**PROBLEM REQUIREMENTS**
Take the material below and reproduce, word for word, only the lines from the line with "piegate in arch!" through the line with "[Seated banded transition](https://youtu.be/y001018-p8A?t=38)".

----------------------------------------

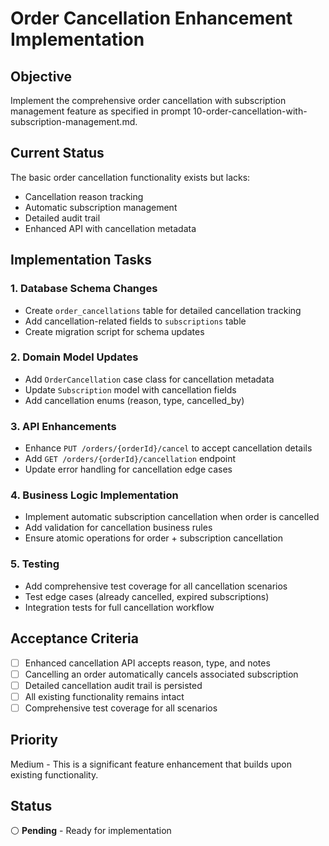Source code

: # Order Cancellation Enhancement Implementation

## Objective
Implement the comprehensive order cancellation with subscription management feature as specified in prompt 10-order-cancellation-with-subscription-management.md.

## Current Status
The basic order cancellation functionality exists but lacks:
- Cancellation reason tracking
- Automatic subscription management  
- Detailed audit trail
- Enhanced API with cancellation metadata

## Implementation Tasks

### 1. Database Schema Changes
- Create `order_cancellations` table for detailed cancellation tracking
- Add cancellation-related fields to `subscriptions` table
- Create migration script for schema updates

### 2. Domain Model Updates
- Add `OrderCancellation` case class for cancellation metadata
- Update `Subscription` model with cancellation fields
- Add cancellation enums (reason, type, cancelled_by)

### 3. API Enhancements
- Enhance `PUT /orders/{orderId}/cancel` to accept cancellation details
- Add `GET /orders/{orderId}/cancellation` endpoint
- Update error handling for cancellation edge cases

### 4. Business Logic Implementation
- Implement automatic subscription cancellation when order is cancelled
- Add validation for cancellation business rules
- Ensure atomic operations for order + subscription cancellation

### 5. Testing
- Add comprehensive test coverage for all cancellation scenarios
- Test edge cases (already cancelled, expired subscriptions)
- Integration tests for full cancellation workflow

## Acceptance Criteria
- [ ] Enhanced cancellation API accepts reason, type, and notes
- [ ] Cancelling an order automatically cancels associated subscription
- [ ] Detailed cancellation audit trail is persisted
- [ ] All existing functionality remains intact
- [ ] Comprehensive test coverage for all scenarios

## Priority
Medium - This is a significant feature enhancement that builds upon existing functionality.

## Status
⚪ **Pending** - Ready for implementation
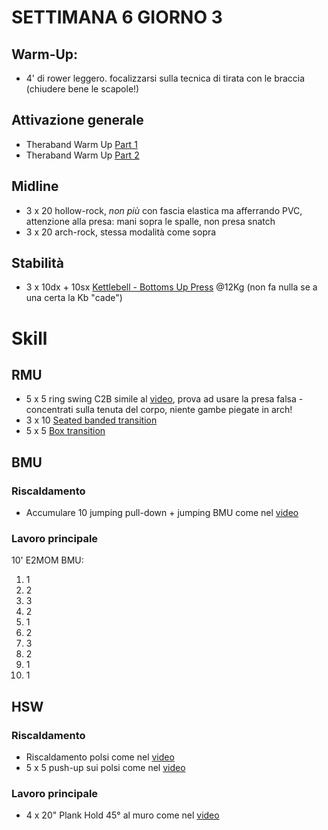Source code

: # SETTIMANA 6 GIORNO 3

## Warm-Up:

 * 4' di rower leggero. focalizzarsi sulla tecnica di tirata con le braccia (chiudere bene le scapole!)

## Attivazione generale

 * Theraband Warm Up [Part 1](https://www.youtube.com/watch?v=O31MmhW72WE)
 * Theraband Warm Up [Part 2](https://www.youtube.com/watch?v=K_ZwQLyueVg)

## Midline

 * 3 x 20 hollow-rock, _non più_ con fascia elastica ma afferrando PVC, attenzione alla presa: mani sopra le spalle, non presa snatch
 * 3 x 20 arch-rock, stessa modalità come sopra

## Stabilità

 * 3 x 10dx + 10sx [Kettlebell - Bottoms Up Press](https://www.youtube.com/watch?v=J5LEpIZSDS0) @12Kg (non fa nulla se a una certa la Kb "cade")

# Skill

## RMU

 * 5 x 5 ring swing C2B simile al [video](https://www.youtube.com/watch?v=F7cioSk7La4), prova ad usare la presa falsa - concentrati sulla tenuta del corpo, niente gambe piegate in arch!
 * 3 x 10 [Seated banded transition](https://youtu.be/y001018-p8A?t=38)
 * 5 x 5 [Box transition](https://youtu.be/y001018-p8A?t=96)

## BMU

### Riscaldamento

 * Accumulare 10 jumping pull-down + jumping BMU come nel [video](https://www.instagram.com/p/CDKKS2kA3ny/) 

### Lavoro principale

10' E2MOM BMU:

 1. 1
 2. 2
 3. 3
 4. 2
 5. 1
 6. 2
 7. 3
 8. 2
 9. 1
 10. 1

## HSW

### Riscaldamento

 * Riscaldamento polsi come nel [video](https://www.youtube.com/watch?v=mSZWSQSSEjE)
 * 5 x 5 push-up sui polsi come nel [video](https://www.youtube.com/watch?v=9WyrCNGN9V4)

### Lavoro principale

 * 4 x 20" Plank Hold 45° al muro come nel [video](https://www.youtube.com/watch?v=j8Nq7t52D9E)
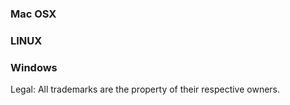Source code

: ### Mac OSX
### LINUX
### Windows


Legal:
All trademarks are the property of their respective owners.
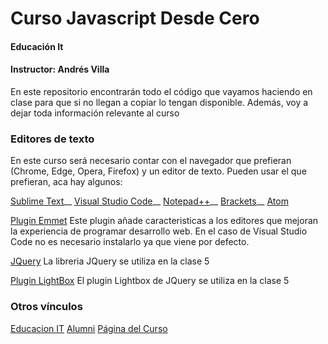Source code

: # Curso Javascript Desde Cero
#### Educación It
#### Instructor: Andrés Villa

En este repositorio encontrarán todo el código que vayamos haciendo en clase para que si no llegan a copiar lo tengan disponible.
Además, voy a dejar toda información relevante al curso

### Editores de texto
En este curso será necesario contar con el navegador que prefieran (Chrome, Edge, Opera, Firefox) y un editor de texto. Pueden usar el que prefieran, aca hay algunos:

[Sublime Text](https://www.sublimetext.com/ "Sublime Text")__
[Visual Studio Code](https://code.visualstudio.com/ "Visual Studio Code")__
[Notepad++](https://notepad-plus-plus.org/ "Notepad++")__
[Brackets](http://brackets.io/ "Brackets")__
[Atom](https://atom.io/ "Atom")

[Plugin Emmet](https://www.emmet.io/ "Plugin Emmet")
Este plugin añade caracteristicas a los editores que mejoran la experiencia de programar desarrollo web. En el caso de Visual Studio Code no es necesario instalarlo ya que viene por defecto.

[JQuery](https://jquery.com/ "JQuery")
La libreria JQuery se utiliza en la clase 5

[Plugin LightBox](https://www.lokeshdhakar.com/projects/lightbox2/ "Plugin LightBox")
El plugin Lightbox de JQuery se utiliza en la clase 5

### Otros vínculos
[Educacion IT](http://www.educacionit.com "Educacion IT")
[Alumni](http://alumni.educacionit.com "Alumni")
[Página del Curso](https://www.educacionit.com/curso-de-javascript "Página del Curso")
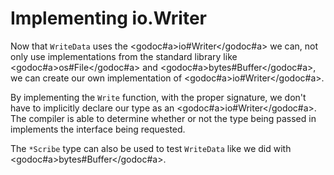 # Implementing io.Writer

Now that `WriteData` uses the <godoc#a>io#Writer</godoc#a> we can, not only use implementations from the standard library like <godoc#a>os#File</godoc#a> and <godoc#a>bytes#Buffer</godoc#a>, we can create our own implementation of <godoc#a>io#Writer</godoc#a>.

<go src="src/func-custom" sym="-all Scribe"></go>

By implementing the `Write` function, with the proper signature, we don't have to implicitly declare our type as an <godoc#a>io#Writer</godoc#a>. The compiler is able to determine whether or not the type being passed in implements the interface being requested.

<go src="src/func-custom-bad" run="." exit="2" code="main.go#bad"></go>

The `*Scribe` type can also be used to test `WriteData` like we did with <godoc#a>bytes#Buffer</godoc#a>.

<go src="src/func-custom" test="-v" code="main_test.go#test"></go>
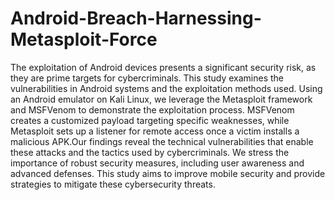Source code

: # Android-Breach-Harnessing-Metasploit-Force
The exploitation of Android devices presents a significant security risk, as they are prime targets for cybercriminals. This study examines the vulnerabilities in Android systems and the exploitation methods used. Using an Android emulator on Kali Linux, we leverage the Metasploit framework and MSFVenom to demonstrate the exploitation process. MSFVenom creates a customized payload targeting specific weaknesses, while Metasploit sets up a listener for remote access once a victim installs a malicious APK.Our findings reveal the technical vulnerabilities that enable these attacks and the tactics used by cybercriminals. We stress the importance of robust security measures, including user awareness and advanced defenses. This study aims to improve mobile security and provide strategies to mitigate these cybersecurity threats.
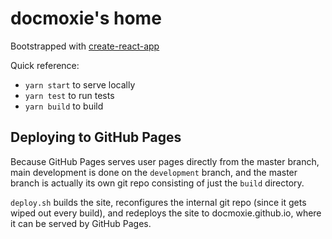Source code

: # docmoxie's home

Bootstrapped with [create-react-app](https://github.com/facebook/create-react-app)

Quick reference:

- `yarn start` to serve locally
- `yarn test` to run tests
- `yarn build` to build

## Deploying to GitHub Pages

Because GitHub Pages serves user pages directly from the master branch, main development is done on the `development` branch, and the master branch is actually its own git repo consisting of just the `build` directory.

`deploy.sh` builds the site, reconfigures the internal git repo (since it gets wiped out every build), and redeploys the site to docmoxie.github.io, where it can be served by GitHub Pages.
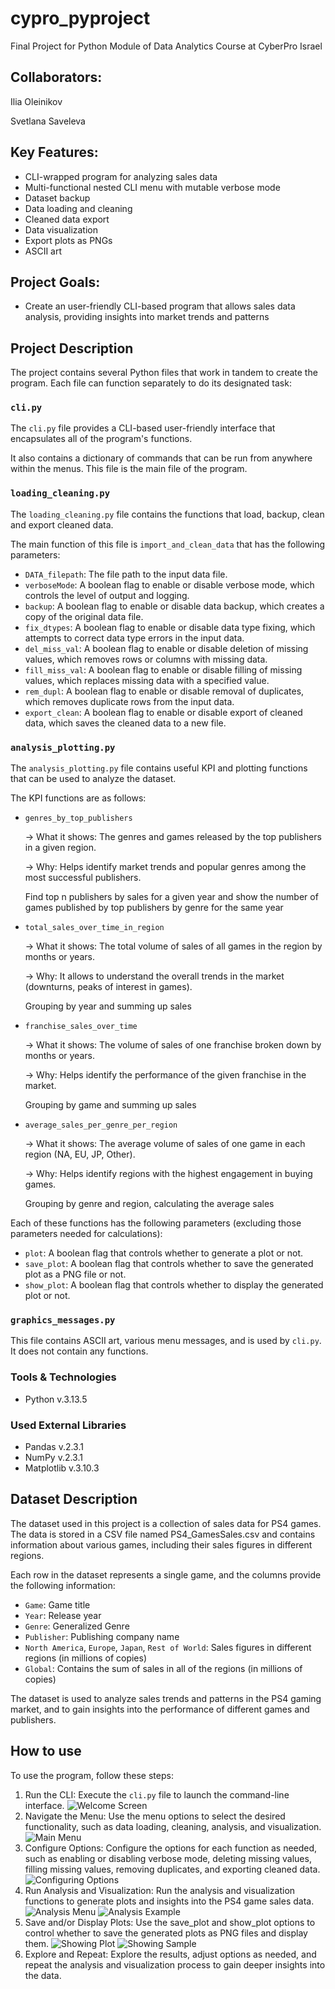 # cypro_pyproject
Final Project for Python Module of Data Analytics Course at CyberPro Israel
## Collaborators:
Ilia Oleinikov

Svetlana Saveleva

## Key Features:
- CLI-wrapped program for analyzing sales data
- Multi-functional nested CLI menu with mutable verbose mode
- Dataset backup
- Data loading and cleaning
- Cleaned data export
- Data visualization
- Export plots as PNGs
- ASCII art

## Project Goals:
- Create an user-friendly CLI-based program that allows sales data analysis, providing insights into market trends and patterns

## Project Description
The project contains several Python files that work in tandem to create the program. Each file can function separately to do its designated task:

### `cli.py`
The `cli.py` file provides a CLI-based user-friendly interface that encapsulates all of the program's functions.

It also contains a dictionary of commands that can be run from anywhere within the menus. This file is the main file of the program.

### `loading_cleaning.py`
The `loading_cleaning.py` file contains the functions that load, backup, clean and export cleaned data.

The main function of this file is `import_and_clean_data` that has the following parameters:
- `DATA_filepath`: The file path to the input data file.
- `verboseMode`: A boolean flag to enable or disable verbose mode, which controls the level of output and logging.
- `backup`: A boolean flag to enable or disable data backup, which creates a copy of the original data file.
- `fix_dtypes`: A boolean flag to enable or disable data type fixing, which attempts to correct data type errors in the input data.
- `del_miss_val`: A boolean flag to enable or disable deletion of missing values, which removes rows or columns with missing data.
- `fill_miss_val`: A boolean flag to enable or disable filling of missing values, which replaces missing data with a specified value.
- `rem_dupl`: A boolean flag to enable or disable removal of duplicates, which removes duplicate rows from the input data.
- `export_clean`: A boolean flag to enable or disable export of cleaned data, which saves the cleaned data to a new file.

### `analysis_plotting.py`
The `analysis_plotting.py` file contains useful KPI and plotting functions that can be used to analyze the dataset.

The KPI functions are as follows:
- `genres_by_top_publishers`

    → What it shows: The genres and games released by the top publishers in a given region.
    
    → Why: Helps identify market trends and popular genres among the most successful publishers.
    
    Find top n publishers by sales for a given year and show the number of games published by top publishers by genre for the same year

- `total_sales_over_time_in_region`

    → What it shows: The total volume of sales of all games in the region by months or years.
    
    → Why: It allows to understand the overall trends in 
    the market (downturns, peaks of interest in games).
    
    Grouping by year and summing up sales

- `franchise_sales_over_time`

    → What it shows: The volume of sales of one franchise broken down by months or years.
    
    → Why: Helps identify the performance of the given franchise in the market.
    
    Grouping by game and summing up sales

- `average_sales_per_genre_per_region`

    → What it shows: The average volume of sales of one game in each region (NA, EU, JP, Other).
    
    → Why: Helps identify regions with the highest engagement in buying games.
    
    Grouping by genre and region, calculating the average sales

Each of these functions has the following parameters (excluding those parameters needed for calculations):

-  `plot`: A boolean flag that controls whether to generate a plot or not.
-  `save_plot`: A boolean flag that controls whether to save the generated plot as a PNG file or not.
-  `show_plot`: A boolean flag that controls whether to display the generated plot or not.

### `graphics_messages.py` 
This file contains ASCII art, various menu messages, and is used by `cli.py`. It does not contain any functions.

### Tools & Technologies
- Python v.3.13.5

### Used External Libraries
- Pandas v.2.3.1
- NumPy v.2.3.1
- Matplotlib v.3.10.3

## Dataset Description
The dataset used in this project is a collection of sales data for PS4 games. The data is stored in a CSV file named PS4_GamesSales.csv and contains information about various games, including their sales figures in different regions.

Each row in the dataset represents a single game, and the columns provide the following information:

- `Game`: Game title
- `Year`: Release year
- `Genre`: Generalized Genre
- `Publisher`: Publishing company name
- `North America`, `Europe`, `Japan`, `Rest of World`: Sales figures in different regions (in millions of copies)
- `Global`: Contains the sum of sales in all of the regions (in millions of copies)

The dataset is used to analyze sales trends and patterns in the PS4 gaming market, and to gain insights into the performance of different games and publishers.

## How to use
To use the program, follow these steps:

1. Run the CLI: Execute the `cli.py` file to launch the command-line interface.
![Welcome Screen](pics/welcomescreen.jpg)
2. Navigate the Menu: Use the menu options to select the desired functionality, such as data loading, cleaning, analysis, and visualization.
![Main Menu](pics/mainmenu.jpg)
3. Configure Options: Configure the options for each function as needed, such as enabling or disabling verbose mode, deleting missing values, filling missing values, removing duplicates, and exporting cleaned data.
![Configuring Options](pics/configuring.jpg)
4. Run Analysis and Visualization: Run the analysis and visualization functions to generate plots and insights into the PS4 game sales data.
![Analysis Menu](pics/analysismenu.jpg)
![Analysis Example](pics/analysisexample.jpg)
5. Save and/or Display Plots: Use the save_plot and show_plot options to control whether to save the generated plots as PNG files and display them.
![Showing Plot](pics/plotexample.jpg)
![Showing Sample](pics/sampleexample.jpg)
6. Explore and Repeat: Explore the results, adjust options as needed, and repeat the analysis and visualization process to gain deeper insights into the data.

----------------------------------------

**TASK OUTPUT**
 * 5 x 5 ring swing C2B simile al [video](https://www.youtube.com/watch?v=F7cioSk7La4), prova ad usare la presa falsa - concentrati sulla tenuta del corpo, niente gambe piegate in arch!
 * 3 x 10 [Seated banded transition](https://youtu.be/y001018-p8A?t=38)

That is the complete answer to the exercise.